In the most highly preferred embodiment of the invention, the locking bar is symmetrical about a plane passing through its center, perpendicular to the lengthwise axis of the bar, and the ridge on the locking bar is offset from the centerline of the locking bar. The ridge may be continuously offset along its entire length, or only a portion of it may be offset, and different portions may be offset by different amounts. This offset ridge/symmetrical design permits the locking bar to be easily removed and reversed by a locksmith in the field to provide a new secondary or tertiary locking code.
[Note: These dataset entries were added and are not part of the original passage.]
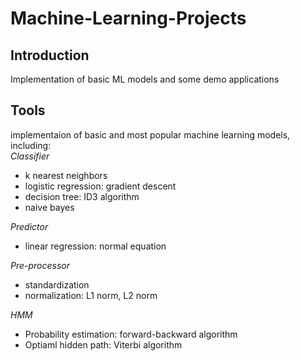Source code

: # Machine-Learning-Projects
## Introduction
Implementation of basic ML models and some demo applications
## Tools
implementaion of basic and most popular machine learning models, including:  
*Classifier*
+ k nearest neighbors  
+ logistic regression: gradient descent  
+ decision tree: ID3 algorithm  
+ naive bayes  

*Predictor*  
+ linear regression: normal equation  

*Pre-processor*  
+ standardization  
+ normalization: L1 norm, L2 norm  

*HMM*  
+ Probability estimation: forward-backward algorithm  
+ Optiaml hidden path: Viterbi algorithm  
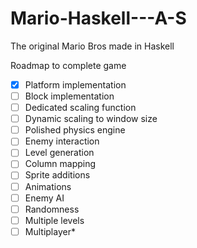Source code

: # Mario-Haskell---A-S
The original Mario Bros made in Haskell

Roadmap to complete game
- [x] Platform implementation
- [ ] Block implementation
- [ ] Dedicated scaling function
- [ ] Dynamic scaling to window size
- [ ] Polished physics engine
- [ ] Enemy interaction
- [ ] Level generation
- [ ] Column mapping
- [ ] Sprite additions
- [ ] Animations
- [ ] Enemy AI
- [ ] Randomness
- [ ] Multiple levels
- [ ] Multiplayer*
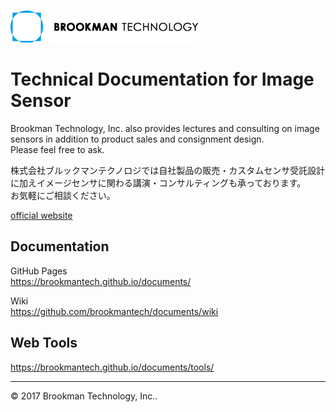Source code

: ![BT logo](img/logo.png "logo")
# Technical Documentation for Image Sensor

Brookman Technology, Inc. also provides lectures and consulting on image sensors in addition to product sales and consignment design.  
Please feel free to ask.

株式会社ブルックマンテクノロジでは自社製品の販売・カスタムセンサ受託設計に加えイメージセンサに関わる講演・コンサルティングも承っております。  
お気軽にご相談ください。

[official website][website]  

## Documentation

GitHub Pages  
<https://brookmantech.github.io/documents/>

Wiki  
<https://github.com/brookmantech/documents/wiki>

## Web Tools

<https://brookmantech.github.io/documents/tools/>



*****  

&copy; 2017 Brookman Technology, Inc..

[website]: http://brookmantech.com/top.html "Brookman Technology"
By reversing the locking bar, the distance between the key plane and the ridge is changed requiring a new depth for the depressions in the key.
For a fuller understanding of the invention, reference should be made to the following description taken in connection with the accompanying drawings, in which:
FIG. 1 is a cross sectional view of the preferred embodiment of the invention taken perpendicular to the axis of the key plug, along the line 1--1 in FIG. 2.
FIG. 2 is a cross-sectional view of the preferred embodiment of the invention taken along the line 2--2 in FIG. 1. Note that line 2--2 in FIG. 1 extends partly through the vertical key plane and partly through the center of a locking bar, offset from the key plane, to better illustrate the invention.
FIGS. 3 and 4 are perspective views of two alternative embodiments of the locking bar showing different arrangements for the offset ridge of the locking bar.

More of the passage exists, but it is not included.